The choice of ambroxan in the base is the decision that makes everything else work. Unlike heavier fixatives that can mute a composition, ambroxan extends the trail by mimicking the warmth of skin itself. Combined with Indonesian patchouli, earthy, slightly camphoraceous, never dark, the drydown reads as intimate rather than projecting. The patchouli here isn't the dense, chocolate-earthy variety. It's green and clean, which keeps the entire structure feeling bright even as it settles. Neroli absolute sits at the intersection of white floral and citrus, which is exactly where Montblanc wanted this to live: never fully one or the other, always in transition.
The evolution
The opening is fast and immediate. Calabrian bergamot announces itself within seconds, bright, clean, the kind of citrus that smells like the moment you peel fruit in a warm kitchen. No hesitation. The heart phase arrives within minutes as the bergamot softens. Neroli absolute takes over smoothly, bringing a luminous floral quality that reads as calm rather than sweet. There's a subtle green, almost herbal undertone that keeps it from going soapy. The transition into the drydown is where this fragrance earns its reputation. The patchouli arrives not as a dramatic shift but as a slow settling, earthy, grounded, with the ambroxan creating a skin-warm quality that extends the wear without projecting aggressively. By the final phase, the scent has become intimate and close. It doesn't fill a room. It waits for someone to lean in.
Cultural impact
Neroli has long been a cornerstone of Mediterranean perfumery, prized since the 16th century when Italian nobility first distilled orange blossom water. Montblanc's decision to build an entire fragrance around this material in 2026 reflects a broader revival of classical olfactory materials in contemporary niche and luxury markets.
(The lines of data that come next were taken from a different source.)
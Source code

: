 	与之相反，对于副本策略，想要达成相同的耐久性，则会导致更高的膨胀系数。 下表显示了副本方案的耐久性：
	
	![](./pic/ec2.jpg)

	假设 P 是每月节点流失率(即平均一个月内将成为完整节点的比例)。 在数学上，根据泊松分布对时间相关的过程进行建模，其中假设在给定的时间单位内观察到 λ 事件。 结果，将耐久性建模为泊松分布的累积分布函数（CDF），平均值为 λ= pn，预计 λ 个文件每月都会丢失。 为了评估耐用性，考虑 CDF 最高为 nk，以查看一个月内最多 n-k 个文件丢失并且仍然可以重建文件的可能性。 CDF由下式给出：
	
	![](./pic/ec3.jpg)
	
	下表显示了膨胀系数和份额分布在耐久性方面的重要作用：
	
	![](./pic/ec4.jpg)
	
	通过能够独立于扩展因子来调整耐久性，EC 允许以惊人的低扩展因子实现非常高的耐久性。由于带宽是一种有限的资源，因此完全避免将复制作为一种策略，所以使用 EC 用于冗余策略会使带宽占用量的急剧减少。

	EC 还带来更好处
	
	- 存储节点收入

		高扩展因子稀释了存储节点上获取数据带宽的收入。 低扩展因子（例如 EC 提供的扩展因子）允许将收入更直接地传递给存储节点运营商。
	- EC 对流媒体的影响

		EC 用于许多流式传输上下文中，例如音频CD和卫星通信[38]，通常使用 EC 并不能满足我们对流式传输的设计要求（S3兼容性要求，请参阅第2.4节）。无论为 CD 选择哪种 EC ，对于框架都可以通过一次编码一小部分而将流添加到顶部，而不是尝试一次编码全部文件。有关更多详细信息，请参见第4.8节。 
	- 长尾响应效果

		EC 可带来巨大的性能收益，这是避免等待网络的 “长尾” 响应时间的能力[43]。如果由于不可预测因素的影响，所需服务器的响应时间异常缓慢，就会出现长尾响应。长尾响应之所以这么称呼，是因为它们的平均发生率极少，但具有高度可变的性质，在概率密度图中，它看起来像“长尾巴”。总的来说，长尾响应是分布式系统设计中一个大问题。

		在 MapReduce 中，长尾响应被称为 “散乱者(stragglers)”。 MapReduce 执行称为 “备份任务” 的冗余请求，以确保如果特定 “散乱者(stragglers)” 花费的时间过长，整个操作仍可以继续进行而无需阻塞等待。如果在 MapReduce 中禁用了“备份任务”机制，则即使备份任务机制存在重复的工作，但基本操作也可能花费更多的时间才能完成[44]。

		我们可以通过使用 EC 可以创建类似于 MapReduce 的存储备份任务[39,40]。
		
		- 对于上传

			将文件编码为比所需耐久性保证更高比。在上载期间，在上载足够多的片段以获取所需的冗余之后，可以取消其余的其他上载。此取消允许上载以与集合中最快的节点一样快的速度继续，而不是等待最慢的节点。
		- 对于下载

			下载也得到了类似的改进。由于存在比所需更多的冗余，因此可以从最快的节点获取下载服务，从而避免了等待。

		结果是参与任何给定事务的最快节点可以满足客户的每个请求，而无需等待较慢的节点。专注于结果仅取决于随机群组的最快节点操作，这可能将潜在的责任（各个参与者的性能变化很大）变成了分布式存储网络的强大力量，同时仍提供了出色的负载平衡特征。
The choice of Calabrian bergamot specifically ties Neroli Letters to the same terroir that has defined Italian citrus perfumery for centuries. In positioning this as a unisex scent in the citrus-aromatic woody category, Montblanc participates in the continuing dissolution of gendered fragrance boundaries that accelerated through the 2010s and 2020s. The minimal three-material pyramid also reflects a design philosophy that values restraint and clarity over the layered complexity that dominated luxury perfumery through previous decades.